# Feeding oatmeal to goats to increase milk production?



## purecountrycow (Oct 24, 2011)

Does it help?


----------



## MrsDieselEngineer (Oct 24, 2011)

I think it would be cheaper to add oats to their diet if it does work.  I don't know if it does or not though.


----------



## elevan (Oct 24, 2011)

Cheaper depends on where you live.  Around here oats are much higher than corn right now.


----------



## Livinwright Farm (Oct 24, 2011)

I can't say I've heard that one before... I know that clover, alfalfa, goats rue, thistle, stinging nettle, and fenugreek all aid in milk production


----------



## Chaty (Nov 16, 2011)

Dont think it would help with milk but it is high in fiber. Alfalfa and many others like Living said are better sources of calcium.


----------



## SDGsoap&dairy (Nov 16, 2011)

I feed my milkers whole oats in addition to alfalfa and beet pulp.  I've been pleased with the results, but I don't push production.  I only feed enough grain to keep my girls in good flesh.  I would always recommend increasing alfalfa first, then up the grain where necessary.
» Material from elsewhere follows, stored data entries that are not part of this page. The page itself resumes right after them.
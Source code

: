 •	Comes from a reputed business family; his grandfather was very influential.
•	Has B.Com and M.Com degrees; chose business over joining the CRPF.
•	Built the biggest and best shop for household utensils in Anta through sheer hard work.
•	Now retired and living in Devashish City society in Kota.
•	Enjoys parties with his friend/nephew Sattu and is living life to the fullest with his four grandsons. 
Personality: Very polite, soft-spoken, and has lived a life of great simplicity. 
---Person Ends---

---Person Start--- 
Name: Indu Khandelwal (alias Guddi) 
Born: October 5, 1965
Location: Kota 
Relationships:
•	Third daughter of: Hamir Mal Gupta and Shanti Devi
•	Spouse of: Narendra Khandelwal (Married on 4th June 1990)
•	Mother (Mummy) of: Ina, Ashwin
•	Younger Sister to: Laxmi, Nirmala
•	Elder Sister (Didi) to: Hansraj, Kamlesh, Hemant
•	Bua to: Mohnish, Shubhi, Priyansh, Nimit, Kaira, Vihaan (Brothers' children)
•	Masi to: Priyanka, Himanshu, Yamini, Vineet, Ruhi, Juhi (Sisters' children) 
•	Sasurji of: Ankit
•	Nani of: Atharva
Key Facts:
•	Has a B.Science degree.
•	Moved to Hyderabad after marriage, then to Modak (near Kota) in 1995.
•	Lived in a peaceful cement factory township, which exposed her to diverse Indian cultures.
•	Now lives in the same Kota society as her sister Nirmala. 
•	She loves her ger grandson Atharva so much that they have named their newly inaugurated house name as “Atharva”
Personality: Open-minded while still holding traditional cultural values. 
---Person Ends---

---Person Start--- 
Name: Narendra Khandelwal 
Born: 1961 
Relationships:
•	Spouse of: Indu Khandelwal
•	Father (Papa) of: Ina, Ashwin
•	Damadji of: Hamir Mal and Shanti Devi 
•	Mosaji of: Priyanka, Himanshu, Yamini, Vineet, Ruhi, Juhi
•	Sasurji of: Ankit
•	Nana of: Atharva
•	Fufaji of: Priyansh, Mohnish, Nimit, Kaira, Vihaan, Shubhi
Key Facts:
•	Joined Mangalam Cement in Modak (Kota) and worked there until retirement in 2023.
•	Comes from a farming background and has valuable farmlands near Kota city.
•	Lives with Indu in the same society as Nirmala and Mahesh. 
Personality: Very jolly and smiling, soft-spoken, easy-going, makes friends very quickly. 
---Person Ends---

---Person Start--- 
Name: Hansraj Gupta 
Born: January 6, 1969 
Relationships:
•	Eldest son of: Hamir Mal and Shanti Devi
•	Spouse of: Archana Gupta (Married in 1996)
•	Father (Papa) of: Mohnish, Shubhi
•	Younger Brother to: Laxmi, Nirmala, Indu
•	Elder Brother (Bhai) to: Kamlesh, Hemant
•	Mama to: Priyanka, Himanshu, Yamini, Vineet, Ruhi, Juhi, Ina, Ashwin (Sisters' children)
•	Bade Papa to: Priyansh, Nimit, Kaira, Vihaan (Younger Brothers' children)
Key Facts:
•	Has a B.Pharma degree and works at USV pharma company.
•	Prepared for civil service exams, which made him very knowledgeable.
And yes, oats are more expensive than corn here.


----------



## Livinwright Farm (Nov 17, 2011)

Oats, corn, and black oil sunflower seed all rose in price this past year... the sunflower seeds were the worst rise though... $29/40lb bag in NH


----------



## kstaven (Nov 18, 2011)

Livinwright Farm said:
			
		

> I can't say I've heard that one before... I know that clover, alfalfa, goats rue, thistle, stinging nettle, and fenugreek all aid in milk production


Only one problem with anything but small volumes of thistle. It messes up cheese production and acts like rennet in the milk. So you add normal volumes of rennet and the batch is destroyed.


----------



## kstaven (Nov 18, 2011)

Good quality hay and alfalfa will give you the same results and likely cheaper.


----------



## SDGsoap&dairy (Nov 18, 2011)

kstaven said:
			
		

> Good quality hay and alfalfa will give you the same results and likely cheaper.




Couldn't agree more.  A lot of folks skimp on hay and alfalfa and try to fill the gap with extra grains and supplements.


----------



## Livinwright Farm (Nov 18, 2011)

kstaven said:
			
		

> Livinwright Farm said:
> 
> 
> 
> ...


yes, thistle is a milk coagulant... and should be kept in mind when making cheeses. my bad for not remembering to mention that.


----------



## kstaven (Nov 18, 2011)

You never forget after a 300 gallon vat goes bad!


----------



## Livinwright Farm (Nov 20, 2011)

I will say, I had never before heard of that property of the herb happening just by feeding it to the goat, I have only ever heard of it being used in place of rennet in vegetarian cheese making.


----------



## kstaven (Nov 20, 2011)

Goats feasting on oregon grape around here can be an issue also. We know the time of year when they really get into it and adjust accordingly.

Cheese is one of those fascinating studies and after a while you get to understand why certain cheese is only produced from milk at a particular time of the year.


----------



## Georgia Girl (May 3, 2019)

purecountrycow said:


> Does it help?


I was told by a lady that has lots of dairy goats, to feed 2 cups grain to 2 cups whole oats (4cups) tow times a day plus hay.  Where is live whole oats sell for 8-11.00 for a 50 lb. bag and my goats love them.


----------